Noisy neighbours in Sectional Title Schemes? Here’s what you need to know.

In 1818, John Keats made the following observation: “There is nothing stable in the world; uproar’s your only music.”  Owners living in a Sectional Title scheme may be able to relate.

Over and above financial issues, the Community Schemes Ombud Service records noise nuisance in schemes as being the second highest dispute statistic. Where you have people living in close proximity, you are bound to experience all sorts of arguments arising about noise levels, as well as about what kind of noise is and isn’t acceptable. Noise nuisance is defined as any sound which disturbs or impairs the convenience or peace of any person. The categories of noises we would be dealing with are loud music or a musical instrument or television, shouting and talking loudly, an animal barking excessively loudly, testing a vehicle by revving the motor, operating power tools or machinery.
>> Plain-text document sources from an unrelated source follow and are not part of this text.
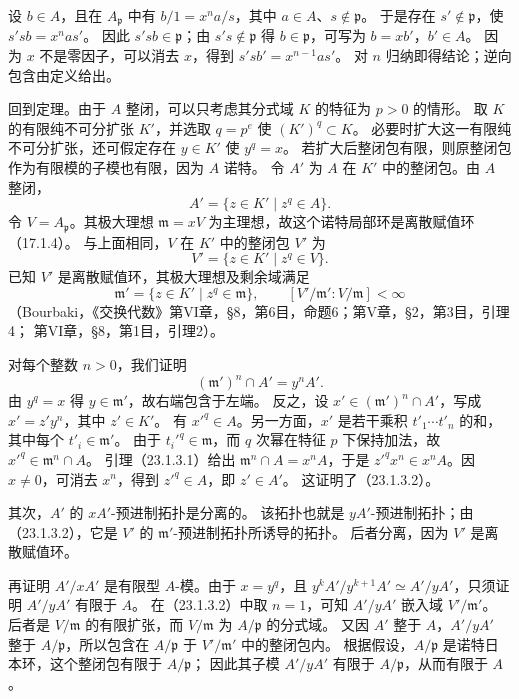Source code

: \eproof
设 $b\in A$，且在 $A_{\mathfrak p}$ 中有 $b/1=x^na/s$，其中 $a\in A$、$s\notin\mathfrak p$。
于是存在 $s'\notin\mathfrak p$，使 $s'sb=x^nas'$。
因此 $s'sb\in\mathfrak p$；由 $s's\notin\mathfrak p$ 得 $b\in\mathfrak p$，可写为 $b=xb'$，$b'\in A$。
因为 $x$ 不是零因子，可以消去 $x$，得到 $s'sb'=x^{n-1}as'$。
对 $n$ 归纳即得结论；逆向包含由定义给出。
\finishproof

\eproof
回到定理。由于 $A$ 整闭，可以只考虑其分式域 $K$ 的特征为 $p>0$ 的情形。
取 $K$ 的有限纯不可分扩张 $K'$，并选取 $q=p^e$ 使 $(K')^q\subset K$。
必要时扩大这一有限纯不可分扩张，还可假定存在 $y\in K'$ 使 $y^q=x$。
若扩大后整闭包有限，则原整闭包作为有限模的子模也有限，因为 $A$ 诺特。
令 $A'$ 为 $A$ 在 $K'$ 中的整闭包。由 $A$ 整闭，
\[
 A'=\{z\in K'\mid z^q\in A\}.
\]
令 $V=A_{\mathfrak p}$。其极大理想 $\mathfrak m=xV$ 为主理想，故这个诺特局部环是离散赋值环（17.1.4）。
与上面相同，$V$ 在 $K'$ 中的整闭包 $V'$ 为
\[
 V'=\{z\in K'\mid z^q\in V\}.
\]
已知 $V'$ 是离散赋值环，其极大理想及剩余域满足
\[
 \mathfrak m'=\{z\in K'\mid z^q\in\mathfrak m\},
 \qquad [V'/\mathfrak m':V/\mathfrak m]<\infty
\]
（Bourbaki，《交换代数》第VI章，\S8，第6目，命题6；第V章，\S2，第3目，引理4；
第VI章，\S8，第1目，引理2）。

对每个整数 $n>0$，我们证明
\begin{equation}
 (\mathfrak m')^n\cap A'=y^nA'.\tag{23.1.3.2}
\end{equation}
由 $y^q=x$ 得 $y\in\mathfrak m'$，故右端包含于左端。
反之，设 $x'\in(\mathfrak m')^n\cap A'$，写成 $x'=z'y^n$，其中 $z'\in K'$。
有 $x'^q\in A$。另一方面，$x'$ 是若干乘积 $t'_1\cdots t'_n$ 的和，其中每个 $t'_i\in\mathfrak m'$。
由于 $t_i'^q\in\mathfrak m$，而 $q$ 次幂在特征 $p$ 下保持加法，故
$x'^q\in\mathfrak m^n\cap A$。
引理（23.1.3.1）给出 $\mathfrak m^n\cap A=x^nA$，于是
$z'^qx^n\in x^nA$。因 $x\ne0$，可消去 $x^n$，得到 $z'^q\in A$，即 $z'\in A'$。
这证明了（23.1.3.2）。

其次，$A'$ 的 $xA'$-预进制拓扑是分离的。
该拓扑也就是 $yA'$-预进制拓扑；由（23.1.3.2），它是 $V'$ 的 $\mathfrak m'$-预进制拓扑所诱导的拓扑。
后者分离，因为 $V'$ 是离散赋值环。

再证明 $A'/xA'$ 是有限型 $A$-模。由于 $x=y^q$，且
$y^kA'/y^{k+1}A'\simeq A'/yA'$，只须证明 $A'/yA'$ 有限于 $A$。
在（23.1.3.2）中取 $n=1$，可知 $A'/yA'$ 嵌入域 $V'/\mathfrak m'$。
后者是 $V/\mathfrak m$ 的有限扩张，而 $V/\mathfrak m$ 为 $A/\mathfrak p$ 的分式域。
又因 $A'$ 整于 $A$，$A'/yA'$ 整于 $A/\mathfrak p$，所以包含在
$A/\mathfrak p$ 于 $V'/\mathfrak m'$ 中的整闭包内。
根据假设，$A/\mathfrak p$ 是诺特日本环，这个整闭包有限于 $A/\mathfrak p$；
因此其子模 $A'/yA'$ 有限于 $A/\mathfrak p$，从而有限于 $A$。

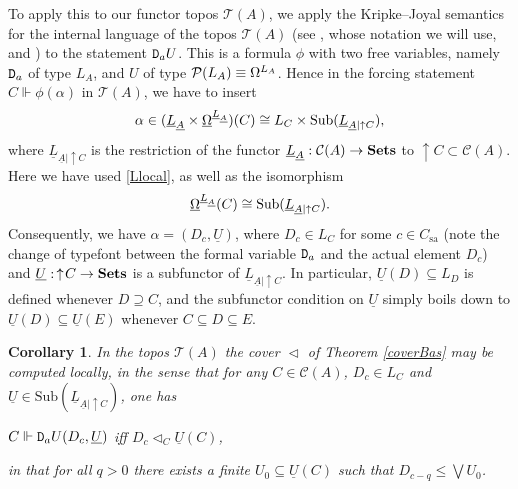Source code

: \documentclass[12pt]{article}
\newcommand{\drie}{\vartriangleleft}
\newcommand{\beq}{\begin{equation}}
\newcommand{\eeq}{\end{equation}}
\newcommand{\Sets}{\mbox{\textbf{Sets}}}
\newcommand{\raw}{\rightarrow} \newcommand{\rat}{\mapsto}
\newcommand{\x}{\times} \newcommand{\hb}{\hbar}
\newcommand{\er}{\eqref}
\newcommand{\al}{\alpha} \newcommand{\bt}{\beta}
\newcommand{\CA}{{\mathcal A}} \newcommand{\CB}{{\mathcal B}}
\newcommand{\alg}[1]{\ensuremath{#1}}
\newcommand{\context}{\ensuremath{\mathcal{C}}}
\newcommand{\asstopos}{\ensuremath{\mathcal{T}}}
\newcommand{\sa}{\ensuremath{_{\mathrm{sa}}}}
\newcommand{\prop}[1]{\ensuremath{\mbox{\texttt{#1}}}}
\newcommand{\uA}{\underline{A}}
\renewcommand{\CA}{\mathcal{C}(A)}
\newcommand{\TA}{\mathcal{T}(A)}
\renewcommand{\TA}{\asstopos(\alg{A})}
\renewcommand{\CA}{\context(\alg{A})}
\newtheorem{corollary}[theorem]{Corollary}
\begin{document}
To apply this to our functor topos $\TA$, we apply  the Kripke--Joyal semantics for the internal language of the topos $\TA$ (see \cite[\S VI.7]{maclanemoerdijk92}, whose notation we will use, and \cite[\S 6.6]{borceux3}) to the  statement 
$\prop{D}_a \drie U$. This is a formula $\phi$ with two free variables, namely $\prop{D}_a$ 
 of type $L_A$, and $U$ of type ${\mathcal P}(L_A)\equiv \Omega^{L_A}$. Hence in the forcing statement 
 $C\Vdash \phi(\al)$ in $\TA$, we have to insert
 $$ \al\in (\underline{L}_{\uA}\x \underline{\Om}^{\underline{L}_{\uA}})(C)\cong L_C\x \mathrm{Sub}(\underline{L}_{\uA|\uparrow C}),$$
 where $\underline{L}_{\uA|\uparrow C}$ is the restriction of the functor $\underline{L}_{\uA}:\CA\raw\Sets$ to $\uparrow\!C\subset\CA$.
 Here we have used \er{Llocal}, as well as  the isomorphism  \cite[\S II.8]{maclanemoerdijk92}
 \beq \underline{\Om}^{\underline{L}_{\uA}}(C)\cong\mathrm{Sub}(\underline{L}_{\uA|\uparrow C}).
 \label{Yoneda}
 \eeq
 Consequently, we have $\al=(D_c,\underline{U})$, where $D_c\in L_C$ for some $c\in C\sa$ (note the change of typefont between the formal variable
 $\prop{D}_a$ and the actual element $D_c$) and $\underline{U}:\, \uparrow\!C\raw\Sets$ is a subfunctor of 
 $\underline{L}_{\uA|\uparrow C}$. In particular, $\underline{U}(D)\subseteq L_D$ is defined whenever $D\supseteq C$, and
 the subfunctor condition on $\underline{U}$ simply boils down to $\underline{U}(D)\subseteq \underline{U}(E)$
 whenever $C\subseteq D\subseteq E$.
\begin{corollary}\label{coverBas2}
In the topos $\TA$  the cover $\drie$ of Theorem \ref{coverBas} may be computed locally, in the sense that  for any 
$C\in \CA$, $D_c\in L_C$ and $\underline{U}\in \mathrm{Sub}(\underline{L}_{\uA|\uparrow C})$,
one has\begin{center}
$C\Vdash \prop{D}_a \drie {U}(D_c,\underline{U})$ iff  $D_c \drie_C \underline{U}(C)$,
\end{center}
in that for all  $q>0$ there exists a finite $U_0\subseteq \underline{U}(C)$ such that ${D}_{c-q}\leqslant\bigvee U_0$.
  \end{corollary}  
\end{document}
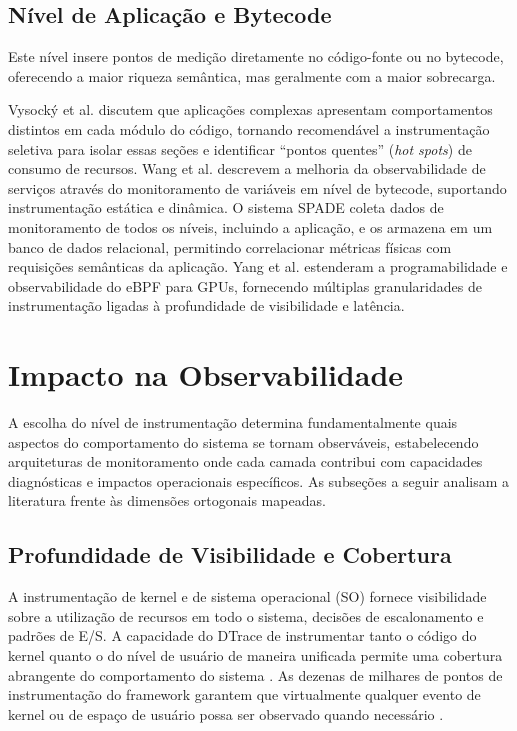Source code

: \documentclass[sigconf, anonymous]{acmart}
\begin{document}
\subsection{Nível de Aplicação e Bytecode}
Este nível insere pontos de medição diretamente no código-fonte ou no bytecode, oferecendo a maior riqueza semântica, mas geralmente com a maior sobrecarga.

Vysocký et al. \cite{vysocky_2019} discutem que aplicações complexas apresentam comportamentos distintos em cada módulo do código, tornando recomendável a instrumentação seletiva para isolar essas seções e identificar ``pontos quentes'' (\textit{hot spots}) de consumo de recursos. Wang et al. \cite{wang_2025} descrevem a melhoria da observabilidade de serviços através do monitoramento de variáveis em nível de bytecode, suportando instrumentação estática e dinâmica. O sistema SPADE \cite{brown_2003} coleta dados de monitoramento de todos os níveis, incluindo a aplicação, e os armazena em um banco de dados relacional, permitindo correlacionar métricas físicas com requisições semânticas da aplicação. Yang et al. \cite{yang_2025} estenderam a programabilidade e observabilidade do eBPF para GPUs, fornecendo múltiplas granularidades de instrumentação ligadas à profundidade de visibilidade e latência.

\section{Impacto na Observabilidade}
\label{sec:observabilidade-impacto}

A escolha do nível de instrumentação determina fundamentalmente quais aspectos do comportamento do sistema se tornam observáveis, estabelecendo arquiteturas de monitoramento onde cada camada contribui com capacidades diagnósticas e impactos operacionais específicos. As subseções a seguir analisam a literatura frente às dimensões ortogonais mapeadas.

\subsection{Profundidade de Visibilidade e Cobertura}

A instrumentação de kernel e de sistema operacional (SO) fornece visibilidade sobre a utilização de recursos em todo o sistema, decisões de escalonamento e padrões de E/S. A capacidade do DTrace de instrumentar tanto o código do kernel quanto o do nível de usuário de maneira unificada permite uma cobertura abrangente do comportamento do sistema \cite{cantrill_2004}. As dezenas de milhares de pontos de instrumentação do framework garantem que virtualmente qualquer evento de kernel ou de espaço de usuário possa ser observado quando necessário \cite{cantrill_2004}.
\end{document}
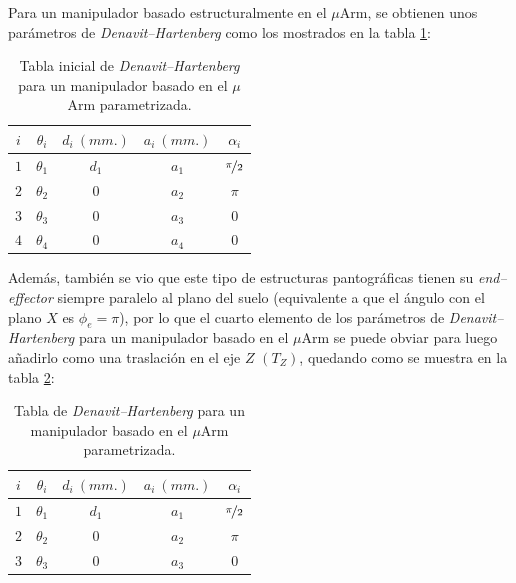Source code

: Para un manipulador basado estructuralmente en el $\mu$Arm, se obtienen unos parámetros
de \textit{Denavit--Hartenberg} como los mostrados en la tabla \ref{tab:dh-params-with-phi}:

\begin{table}[H]
    \centering
    \begin{tabular}{ c | c c c c }
        $i$ & $\theta_i$ & $d_i~(mm.)$ & $a_i~(mm.)$ & $\alpha_i$          \\ [0.5ex]
        \hline
        $1$ & $\theta_1$ & $d_1$       & $a_1$       & $\nicefrac{\pi}{2}$ \\
        $2$ & $\theta_2$ & $0$         & $a_2$       & $\pi$               \\
        $3$ & $\theta_3$ & $0$         & $a_3$       & $0$                 \\
        $4$ & $\theta_4$ & $0$         & $a_4$       & $0$                 \\ [1ex]
    \end{tabular}
    \caption{Tabla inicial de \textit{Denavit–Hartenberg} para un manipulador basado en el $\mu$Arm parametrizada.}
    \label{tab:dh-params-with-phi}
\end{table}

Además, también se vio que este tipo de estructuras pantográficas
tienen su \textit{end--effector} siempre paralelo al plano del suelo (equivalente
a que el ángulo con el plano $X$ es $\phi_e = \pi$), por lo que el cuarto elemento de
los parámetros de \textit{Denavit--Hartenberg} para un manipulador basado en el $\mu$Arm
se puede obviar para luego añadirlo como una traslación en el eje $Z$ $\left(T_Z\right)$,
quedando como se muestra en la tabla \ref{tab:dh-params}:

\begin{table}[H]
    \centering
    \begin{tabular}{ c | c c c c }
        $i$ & $\theta_i$ & $d_i~(mm.)$ & $a_i~(mm.)$ & $\alpha_i$          \\ [0.5ex]
        \hline
        $1$ & $\theta_1$ & $d_1$       & $a_1$       & $\nicefrac{\pi}{2}$ \\
        $2$ & $\theta_2$ & $0$         & $a_2$       & $\pi$               \\
        $3$ & $\theta_3$ & $0$         & $a_3$       & $0$                 \\ [1ex]
    \end{tabular}
    \caption{Tabla de \textit{Denavit–Hartenberg} para un manipulador basado en el $\mu$Arm parametrizada.}
    \label{tab:dh-params}
\end{table}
In the Sectional Title context, “Duties of Owners” in Section 13 of the Sectional Titles Schemes Management Act 8 of 2011 is instructive. Section 13(1)(d) states that an owner must use and enjoy the common property in such a manner as not to interfere unreasonably with the use and enjoyment thereof by other owners or other persons lawfully on the premises. Section 13(1)(e) goes on to say that an owner must not use his or her section nor exclusive use area, or permit it to be used in a manner or for a purpose which may cause a nuisance to any occupier of a section. It is really important to note that noise nuisance should be continuous and substantial in order to qualify as problematic. How does one deal with this type of invasive behavior when it raises its ugly head? Jerome “no -nonsense ”  Carelse knew exactly how to approach his neighbor, Witbooi Stefanus ,who lived above him on the second floor in a complex near the Taalmonument in Paarl.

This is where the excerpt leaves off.